Yes, to him this present life--spite of all its weariness and all its
sorrow--was the only life worth having: all else was 'exile'! Does it
not seem almost incredible that one, holding such a creed, should ever
have smiled?
And many in this day, I fear, even though believing in an existence
beyond the grave far more real than Horace ever dreamed of, yet regard
it as a sort of 'exile' from all the joys of life, and so adopt
Horace's theory, and say 'let us eat and drink, for to-morrow we die.'
We go to entertainments, such as the theatre--I say 'we', for I also go
to the play, whenever I get a chance of seeing a really good one and
keep at arm's length, if possible, the thought that we may not return
alive.
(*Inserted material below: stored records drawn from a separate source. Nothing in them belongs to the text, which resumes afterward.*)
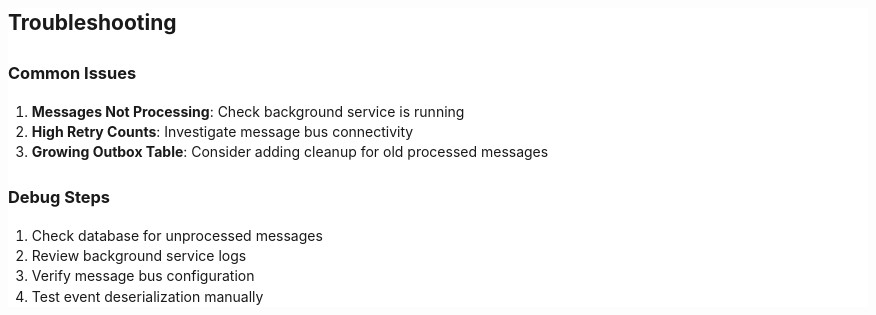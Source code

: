 ## Troubleshooting

### Common Issues
1. **Messages Not Processing**: Check background service is running
2. **High Retry Counts**: Investigate message bus connectivity
3. **Growing Outbox Table**: Consider adding cleanup for old processed messages

### Debug Steps
1. Check database for unprocessed messages
2. Review background service logs
3. Verify message bus configuration
4. Test event deserialization manually 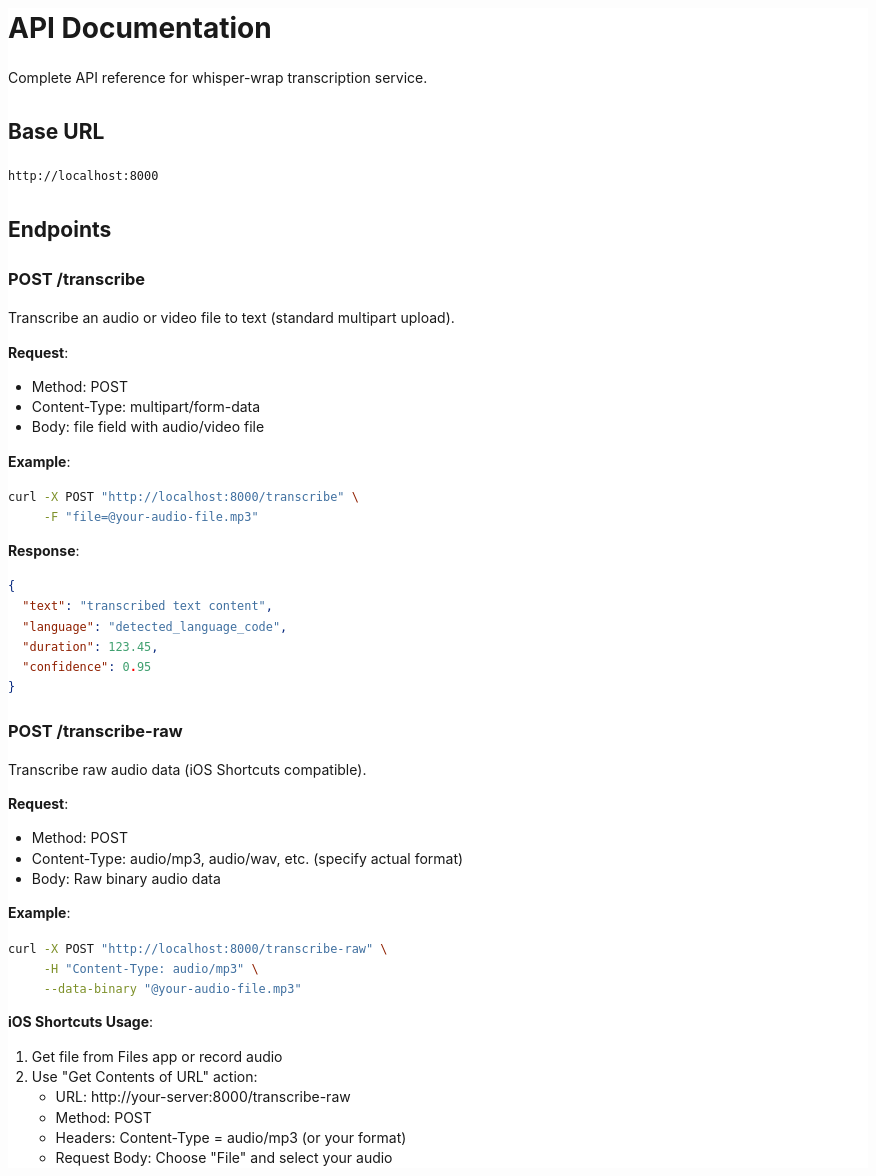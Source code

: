 # API Documentation

Complete API reference for whisper-wrap transcription service.

## Base URL

```
http://localhost:8000
```

## Endpoints

### POST /transcribe

Transcribe an audio or video file to text (standard multipart upload).

**Request**:
- Method: POST
- Content-Type: multipart/form-data
- Body: file field with audio/video file

**Example**:
```bash
curl -X POST "http://localhost:8000/transcribe" \
     -F "file=@your-audio-file.mp3"
```

**Response**:
```json
{
  "text": "transcribed text content",
  "language": "detected_language_code", 
  "duration": 123.45,
  "confidence": 0.95
}
```

### POST /transcribe-raw

Transcribe raw audio data (iOS Shortcuts compatible).

**Request**:
- Method: POST
- Content-Type: audio/mp3, audio/wav, etc. (specify actual format)
- Body: Raw binary audio data

**Example**:
```bash
curl -X POST "http://localhost:8000/transcribe-raw" \
     -H "Content-Type: audio/mp3" \
     --data-binary "@your-audio-file.mp3"
```

**iOS Shortcuts Usage**:
1. Get file from Files app or record audio
2. Use "Get Contents of URL" action:
   - URL: http://your-server:8000/transcribe-raw
   - Method: POST
   - Headers: Content-Type = audio/mp3 (or your format)
   - Request Body: Choose "File" and select your audio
Yet how do you know--dear friend, whose patience has carried
you through this garrulous preface that it may not be your lot, when
mirth is fastest and most furious, to feel the sharp pang, or the
deadly faintness, which heralds the final crisis--to see, with vague
wonder, anxious friends bending over you to hear their troubled
whispers perhaps yourself to shape the question, with trembling lips,
"Is it serious?", and to be told "Yes: the end is near" (and oh, how
different all Life will look when those words are said!)--how do you
know, I say, that all this may not happen to you, this night?
And dare you, knowing this, say to yourself "Well, perhaps it is an
immoral play: perhaps the situations are a little too 'risky', the
dialogue a little too strong, the 'business' a little too suggestive.